Effects of training on response patterns: sum score and prevalence ratios
In adjusted models, TECs overall reported poor experiences in care: 1.64 times as frequently as UEC respondents (sum score rate ratio: 1.64 (95% CI: 1.39 to 1.94)) (figure 1 and online supplemental table 1), and reported an increased prevalence of poor experiences in care quality compared with untrained across almost all questions. For example, among TECs compared with UECs, there was an increased prevalence of reports of not being greeted in a way that made them feel welcome (adjusted prevalence ratio (aPR): 1.71 (95% CI: 1.20 to 2.44)), reporting being dissatisfied with all their HIV care providers during their HIV care visit (aPR: 2.06 (95% CI: 1.61 to 2.63)) and witnessing any providers behaving rudely during their visit (aPR: 2.28 (95% CI: 1.63 to 3.19)) (figure 1 and online supplemental table 1).
bmjopen-2022-069086supp003.pdf (88.9KB, pdf)
Impact of training across age, sex and gender to differences in responses
In stratified analysis of the impact of training on the sum score, training was consistently associated with increased identification of poor experiences in care across all subgroups apart from those aged 50 years or older and those with no education. We also observed that training had a larger impact among females compared with males, those with primary education only and among individuals presenting at smaller facilities (figure 2). We observed similarities in responses on the impact of training on different age categories, sex, care status and different levels of education when we looked at individual questions except for the question on providers spending the right amount of time where we found that females were twice as likely to report lapses with care compared with males (online supplemental figure 1). Using TECs gave worse assessments of patient experience at the facility level regardless of facility size compared with UECs (figure 3 and online supplemental figure 2).
bmjopen-2022-069086supp001.pdf (625.7KB, pdf)
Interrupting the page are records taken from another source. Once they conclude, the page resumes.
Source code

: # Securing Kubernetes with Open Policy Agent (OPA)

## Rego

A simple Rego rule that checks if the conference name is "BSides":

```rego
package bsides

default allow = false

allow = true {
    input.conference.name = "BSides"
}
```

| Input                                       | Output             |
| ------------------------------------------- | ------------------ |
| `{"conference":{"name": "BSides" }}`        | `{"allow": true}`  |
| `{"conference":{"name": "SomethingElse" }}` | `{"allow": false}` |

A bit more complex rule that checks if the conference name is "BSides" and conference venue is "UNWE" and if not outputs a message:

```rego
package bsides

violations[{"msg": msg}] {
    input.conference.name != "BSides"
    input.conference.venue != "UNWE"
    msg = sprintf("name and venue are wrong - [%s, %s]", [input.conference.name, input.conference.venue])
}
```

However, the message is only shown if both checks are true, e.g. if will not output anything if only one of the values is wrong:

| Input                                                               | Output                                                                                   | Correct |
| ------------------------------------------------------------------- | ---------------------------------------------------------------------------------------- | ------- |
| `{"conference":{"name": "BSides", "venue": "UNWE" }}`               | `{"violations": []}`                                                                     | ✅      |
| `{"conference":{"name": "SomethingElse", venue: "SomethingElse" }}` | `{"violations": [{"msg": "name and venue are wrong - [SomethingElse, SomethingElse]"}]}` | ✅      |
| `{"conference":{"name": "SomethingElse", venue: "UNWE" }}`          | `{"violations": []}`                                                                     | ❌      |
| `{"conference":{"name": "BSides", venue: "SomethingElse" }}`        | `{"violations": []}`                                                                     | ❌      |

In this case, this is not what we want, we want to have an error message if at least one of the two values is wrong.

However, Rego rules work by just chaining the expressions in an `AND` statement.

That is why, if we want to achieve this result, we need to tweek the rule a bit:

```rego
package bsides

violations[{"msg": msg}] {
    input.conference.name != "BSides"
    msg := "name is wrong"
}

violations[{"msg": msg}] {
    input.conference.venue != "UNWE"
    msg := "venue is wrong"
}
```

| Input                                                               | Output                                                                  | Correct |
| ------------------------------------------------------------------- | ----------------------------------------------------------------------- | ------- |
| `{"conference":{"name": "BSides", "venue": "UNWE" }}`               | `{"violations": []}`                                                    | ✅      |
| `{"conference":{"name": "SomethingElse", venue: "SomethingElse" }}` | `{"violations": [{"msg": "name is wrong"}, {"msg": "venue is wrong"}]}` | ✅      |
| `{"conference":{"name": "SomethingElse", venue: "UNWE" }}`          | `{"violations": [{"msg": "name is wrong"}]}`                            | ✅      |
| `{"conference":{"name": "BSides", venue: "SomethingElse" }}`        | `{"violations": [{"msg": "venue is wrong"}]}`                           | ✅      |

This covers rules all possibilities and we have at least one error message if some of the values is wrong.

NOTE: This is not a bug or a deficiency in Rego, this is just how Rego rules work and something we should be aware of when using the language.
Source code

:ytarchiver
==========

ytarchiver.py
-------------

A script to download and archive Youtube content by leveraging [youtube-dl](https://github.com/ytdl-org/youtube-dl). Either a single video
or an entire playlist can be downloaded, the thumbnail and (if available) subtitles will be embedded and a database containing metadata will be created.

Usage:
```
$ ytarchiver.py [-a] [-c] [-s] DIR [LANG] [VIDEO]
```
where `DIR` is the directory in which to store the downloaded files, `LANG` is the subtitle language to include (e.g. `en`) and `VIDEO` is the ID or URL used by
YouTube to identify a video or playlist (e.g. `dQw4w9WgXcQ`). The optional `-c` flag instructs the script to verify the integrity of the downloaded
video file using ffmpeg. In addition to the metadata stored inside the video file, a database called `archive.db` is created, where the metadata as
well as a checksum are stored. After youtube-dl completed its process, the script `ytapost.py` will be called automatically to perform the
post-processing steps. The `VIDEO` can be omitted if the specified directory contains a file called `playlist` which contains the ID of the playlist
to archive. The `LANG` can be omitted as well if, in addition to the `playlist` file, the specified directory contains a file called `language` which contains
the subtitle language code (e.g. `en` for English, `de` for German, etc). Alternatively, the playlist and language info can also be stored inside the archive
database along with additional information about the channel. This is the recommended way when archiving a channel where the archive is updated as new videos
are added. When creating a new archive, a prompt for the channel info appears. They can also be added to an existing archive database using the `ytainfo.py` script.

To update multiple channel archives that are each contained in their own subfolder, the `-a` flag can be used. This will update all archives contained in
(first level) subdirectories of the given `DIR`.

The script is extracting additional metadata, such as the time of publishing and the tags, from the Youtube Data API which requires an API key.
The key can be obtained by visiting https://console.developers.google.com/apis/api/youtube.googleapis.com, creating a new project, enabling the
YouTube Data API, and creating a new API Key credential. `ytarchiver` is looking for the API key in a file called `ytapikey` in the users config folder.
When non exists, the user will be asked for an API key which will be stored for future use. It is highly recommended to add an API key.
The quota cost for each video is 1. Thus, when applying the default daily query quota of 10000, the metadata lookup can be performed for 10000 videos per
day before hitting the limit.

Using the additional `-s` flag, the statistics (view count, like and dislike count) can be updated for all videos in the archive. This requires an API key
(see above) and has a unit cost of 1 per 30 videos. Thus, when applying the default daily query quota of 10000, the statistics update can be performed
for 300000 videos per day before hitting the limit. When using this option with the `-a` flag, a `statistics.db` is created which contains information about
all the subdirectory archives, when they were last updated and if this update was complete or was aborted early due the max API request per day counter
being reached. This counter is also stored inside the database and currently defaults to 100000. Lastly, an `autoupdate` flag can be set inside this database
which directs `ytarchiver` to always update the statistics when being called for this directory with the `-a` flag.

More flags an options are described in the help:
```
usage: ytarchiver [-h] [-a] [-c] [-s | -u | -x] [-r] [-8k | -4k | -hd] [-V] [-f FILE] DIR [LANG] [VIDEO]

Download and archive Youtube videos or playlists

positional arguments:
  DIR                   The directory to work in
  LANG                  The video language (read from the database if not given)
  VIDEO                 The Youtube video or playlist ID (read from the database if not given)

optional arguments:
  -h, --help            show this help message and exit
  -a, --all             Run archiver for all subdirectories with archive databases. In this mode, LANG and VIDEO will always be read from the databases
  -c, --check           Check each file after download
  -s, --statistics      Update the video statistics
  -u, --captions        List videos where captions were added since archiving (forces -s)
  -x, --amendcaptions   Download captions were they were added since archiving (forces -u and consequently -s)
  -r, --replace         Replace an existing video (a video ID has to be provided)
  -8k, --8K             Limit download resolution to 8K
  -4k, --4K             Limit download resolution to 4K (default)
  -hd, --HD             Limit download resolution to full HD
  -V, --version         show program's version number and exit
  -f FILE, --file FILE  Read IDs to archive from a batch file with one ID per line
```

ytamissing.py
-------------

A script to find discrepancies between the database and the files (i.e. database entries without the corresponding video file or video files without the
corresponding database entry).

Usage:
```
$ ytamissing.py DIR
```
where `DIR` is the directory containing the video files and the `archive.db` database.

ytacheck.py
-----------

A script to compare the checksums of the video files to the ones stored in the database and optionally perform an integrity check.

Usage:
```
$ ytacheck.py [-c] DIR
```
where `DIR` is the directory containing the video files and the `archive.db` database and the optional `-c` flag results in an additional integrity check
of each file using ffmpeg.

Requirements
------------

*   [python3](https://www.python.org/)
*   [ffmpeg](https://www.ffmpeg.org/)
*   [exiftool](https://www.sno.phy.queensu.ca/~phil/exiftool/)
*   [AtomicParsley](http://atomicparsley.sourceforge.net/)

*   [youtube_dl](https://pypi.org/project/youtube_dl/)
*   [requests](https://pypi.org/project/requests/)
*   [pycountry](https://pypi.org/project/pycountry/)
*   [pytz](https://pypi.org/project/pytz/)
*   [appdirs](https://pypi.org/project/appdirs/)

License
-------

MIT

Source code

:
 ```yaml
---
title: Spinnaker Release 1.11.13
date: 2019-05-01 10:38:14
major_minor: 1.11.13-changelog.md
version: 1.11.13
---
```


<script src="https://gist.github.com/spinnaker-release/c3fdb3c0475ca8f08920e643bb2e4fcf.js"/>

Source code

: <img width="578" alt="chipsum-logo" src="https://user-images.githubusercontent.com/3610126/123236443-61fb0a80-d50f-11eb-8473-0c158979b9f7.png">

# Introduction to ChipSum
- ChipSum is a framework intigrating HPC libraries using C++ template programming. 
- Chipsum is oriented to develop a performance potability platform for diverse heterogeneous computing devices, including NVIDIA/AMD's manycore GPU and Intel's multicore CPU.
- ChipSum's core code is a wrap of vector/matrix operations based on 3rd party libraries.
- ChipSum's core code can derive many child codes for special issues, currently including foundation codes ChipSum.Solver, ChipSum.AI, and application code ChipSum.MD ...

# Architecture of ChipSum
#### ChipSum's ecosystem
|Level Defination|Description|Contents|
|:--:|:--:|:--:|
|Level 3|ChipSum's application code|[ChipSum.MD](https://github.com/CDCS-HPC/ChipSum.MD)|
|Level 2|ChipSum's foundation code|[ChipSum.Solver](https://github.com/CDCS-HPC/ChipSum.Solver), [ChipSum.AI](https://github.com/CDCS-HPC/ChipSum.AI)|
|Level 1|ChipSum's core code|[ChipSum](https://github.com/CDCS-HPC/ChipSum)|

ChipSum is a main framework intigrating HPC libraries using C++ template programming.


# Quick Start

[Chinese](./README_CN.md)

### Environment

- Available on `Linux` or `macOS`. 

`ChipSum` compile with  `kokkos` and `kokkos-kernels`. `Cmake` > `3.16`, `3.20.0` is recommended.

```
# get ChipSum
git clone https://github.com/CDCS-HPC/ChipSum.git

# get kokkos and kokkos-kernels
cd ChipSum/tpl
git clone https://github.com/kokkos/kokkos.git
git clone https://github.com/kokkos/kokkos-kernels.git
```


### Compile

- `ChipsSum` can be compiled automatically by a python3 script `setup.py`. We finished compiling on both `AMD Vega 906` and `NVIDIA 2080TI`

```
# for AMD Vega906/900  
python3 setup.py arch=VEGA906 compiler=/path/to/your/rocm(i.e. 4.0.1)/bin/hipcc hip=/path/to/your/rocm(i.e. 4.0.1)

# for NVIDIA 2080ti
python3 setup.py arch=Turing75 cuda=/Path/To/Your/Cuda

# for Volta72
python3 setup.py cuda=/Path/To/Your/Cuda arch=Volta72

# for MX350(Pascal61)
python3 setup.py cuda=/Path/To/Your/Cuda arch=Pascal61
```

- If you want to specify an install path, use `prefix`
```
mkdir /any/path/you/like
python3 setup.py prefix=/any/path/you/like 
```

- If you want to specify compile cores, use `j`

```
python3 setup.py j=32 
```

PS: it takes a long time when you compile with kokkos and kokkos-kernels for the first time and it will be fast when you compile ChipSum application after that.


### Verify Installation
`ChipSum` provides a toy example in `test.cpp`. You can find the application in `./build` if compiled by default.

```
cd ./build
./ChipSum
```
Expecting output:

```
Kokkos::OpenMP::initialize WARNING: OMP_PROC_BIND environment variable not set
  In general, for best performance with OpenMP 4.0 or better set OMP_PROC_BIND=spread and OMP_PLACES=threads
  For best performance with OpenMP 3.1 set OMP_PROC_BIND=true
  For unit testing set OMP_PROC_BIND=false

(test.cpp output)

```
bmjopen-2022-069086supp002.pdf (3MB, pdf)
Discussion
Disengaged patients often express a disconnect between their care expectations and the provider’s style; hence, experience is bound to vary across facilities.8 This disconnect can lead to dissatisfaction with HIV services which can often lead to patients dropping out of care.8 11 30 Brief training for patients living with HIV on how to evaluate the quality and experience of routine care changed patient experience reports compared with untrained patients using the same instrument. Patients who underwent brief training identified more lapses in care across most questions. Women and young people were more likely to report critical responses after training—consistent with the idea that those who feel least empowered underwent the biggest change. Differences were also bigger for questions in which social desirability is likely to operate. For example, larger differences were observed for witnessing rude behaviour, while no differences were observed for more objective questions such as whether laboratory results were lost.
Improving HIV health outcomes requires new strategies that minimise methodological biases and includes everyone the patient encounters during their visit, including clinical officers, doctors, nurses, data clerks and lay HCWs. Our TEC approach could contribute to getting a true reflection of how much value patients place on things such as effective communication, being greeted appropriately, or being treated with care and respect at all these different touch points. Involving patients in their own care and design of health services has been linked to improved HIV care retention and patient outcomes, such as higher viral suppression rates.31–33 As progress is being made towards the Joint United Nations Programme on HIV/AIDS 95-95-95 targets, the global HIV sector is constantly reviewing priorities and challenges for optimal engagement in care.34 35 Patient experience is a key indicator of healthcare quality for meeting the 95-95-95 targets: delivering services patients need, can access and address wider determinants of poor health. Clinicians and health systems must address needs of patients with HIV from diagnosis to death to ensure healthy ageing and viral suppression. Other outcomes in Zambia11 36 37 show that lifelong needs vary by facility, highlighting the importance of metrics that measure patient experience accurately. We have shown that it is feasible to involve patients in assessing the quality of care and this could potentially lead to involvement of patients in the redesign of healthcare services.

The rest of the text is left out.